It takes a special kind of crazy to think that piloting a giant balloon to a height of 128,100 feet, opening the door of your capsule and jumping into space sounds like a good idea, but Felix Baumgartner is that kind of crazy.

On Sunday, the Austrian skydiver and helicopter pilot broke several records as part of the Red Bull Stratos mission. He traveled higher than any other human being ever had in a balloon, jumped from a greater height than had ever been realized and became the first man to break the speed of sound in freefall.

While the data is still being finalized and certified, it looks like Baumgartner reached a speed of 834.38 miles per hour, which works out to be Mach 1.24 at altitude. Such speeds are possible at high altitude, since the lack of atmosphere reduces the amount of drag on a falling object.

The most gripping point of the jump came about 90 seconds in, when Baumgartner went into a dangerous flat spin. He was able to slow his rotation using his arms, and quickly regained control to complete a nearly perfect jump.

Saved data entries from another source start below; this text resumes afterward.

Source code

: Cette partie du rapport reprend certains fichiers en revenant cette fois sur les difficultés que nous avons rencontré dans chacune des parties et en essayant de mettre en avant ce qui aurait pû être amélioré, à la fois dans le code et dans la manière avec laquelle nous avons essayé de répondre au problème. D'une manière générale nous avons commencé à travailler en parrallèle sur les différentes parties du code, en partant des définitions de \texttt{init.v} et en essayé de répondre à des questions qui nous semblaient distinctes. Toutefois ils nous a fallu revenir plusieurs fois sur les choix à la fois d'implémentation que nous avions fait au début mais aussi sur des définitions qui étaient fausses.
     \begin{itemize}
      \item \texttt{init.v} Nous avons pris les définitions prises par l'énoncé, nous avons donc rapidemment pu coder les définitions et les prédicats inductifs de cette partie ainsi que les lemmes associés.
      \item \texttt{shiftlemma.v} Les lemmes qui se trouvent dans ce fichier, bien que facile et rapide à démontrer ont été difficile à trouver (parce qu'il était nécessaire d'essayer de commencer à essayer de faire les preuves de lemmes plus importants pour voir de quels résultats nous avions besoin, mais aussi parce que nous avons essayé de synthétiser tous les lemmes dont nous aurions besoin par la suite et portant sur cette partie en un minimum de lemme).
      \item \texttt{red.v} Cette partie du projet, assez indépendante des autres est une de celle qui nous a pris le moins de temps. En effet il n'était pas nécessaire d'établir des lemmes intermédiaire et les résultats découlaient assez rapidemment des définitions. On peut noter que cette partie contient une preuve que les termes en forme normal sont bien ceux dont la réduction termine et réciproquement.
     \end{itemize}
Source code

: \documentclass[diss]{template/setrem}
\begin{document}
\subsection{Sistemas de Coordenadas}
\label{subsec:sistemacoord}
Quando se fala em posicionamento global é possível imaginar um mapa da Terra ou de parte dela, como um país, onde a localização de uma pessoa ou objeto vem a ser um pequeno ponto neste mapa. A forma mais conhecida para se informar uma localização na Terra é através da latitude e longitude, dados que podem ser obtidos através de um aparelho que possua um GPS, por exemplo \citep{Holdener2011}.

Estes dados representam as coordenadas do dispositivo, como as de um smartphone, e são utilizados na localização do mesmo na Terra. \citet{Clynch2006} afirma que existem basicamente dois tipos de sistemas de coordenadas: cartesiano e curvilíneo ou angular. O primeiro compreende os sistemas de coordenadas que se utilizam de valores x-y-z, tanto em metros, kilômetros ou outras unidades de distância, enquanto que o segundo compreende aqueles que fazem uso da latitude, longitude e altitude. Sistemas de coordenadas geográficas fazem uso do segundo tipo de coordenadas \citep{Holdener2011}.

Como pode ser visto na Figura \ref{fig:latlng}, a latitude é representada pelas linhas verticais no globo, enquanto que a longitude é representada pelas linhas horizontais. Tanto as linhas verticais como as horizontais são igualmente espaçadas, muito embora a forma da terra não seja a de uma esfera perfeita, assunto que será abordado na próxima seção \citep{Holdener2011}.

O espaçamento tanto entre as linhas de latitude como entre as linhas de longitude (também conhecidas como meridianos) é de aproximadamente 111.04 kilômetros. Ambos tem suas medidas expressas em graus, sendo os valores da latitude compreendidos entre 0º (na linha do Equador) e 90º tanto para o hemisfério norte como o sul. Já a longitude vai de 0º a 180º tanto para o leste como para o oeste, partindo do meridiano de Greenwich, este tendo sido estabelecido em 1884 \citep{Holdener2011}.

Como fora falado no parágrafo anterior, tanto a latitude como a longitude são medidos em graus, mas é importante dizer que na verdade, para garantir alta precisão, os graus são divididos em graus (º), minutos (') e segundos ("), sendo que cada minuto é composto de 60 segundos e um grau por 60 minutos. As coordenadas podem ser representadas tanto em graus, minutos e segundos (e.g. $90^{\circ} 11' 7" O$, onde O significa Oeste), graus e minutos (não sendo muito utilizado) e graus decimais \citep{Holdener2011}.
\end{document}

While the Stratos mission may seem like an expensive publicity stunt for energy drink manufacturer Red Bull, it did generate valuable information on pressure suit design and the survivability of parachute jumping from extreme altitudes. The data gathered by Baumgartner on Sunday’s jump may help save the lives of future astronauts or space tourists.

We’re fans of speed, to be sure, but we prefer ours with wheels or wings. Still, we salute Felix Baumgartner and the entire Red Bull Stratos team for a job well done in accomplishing its mission.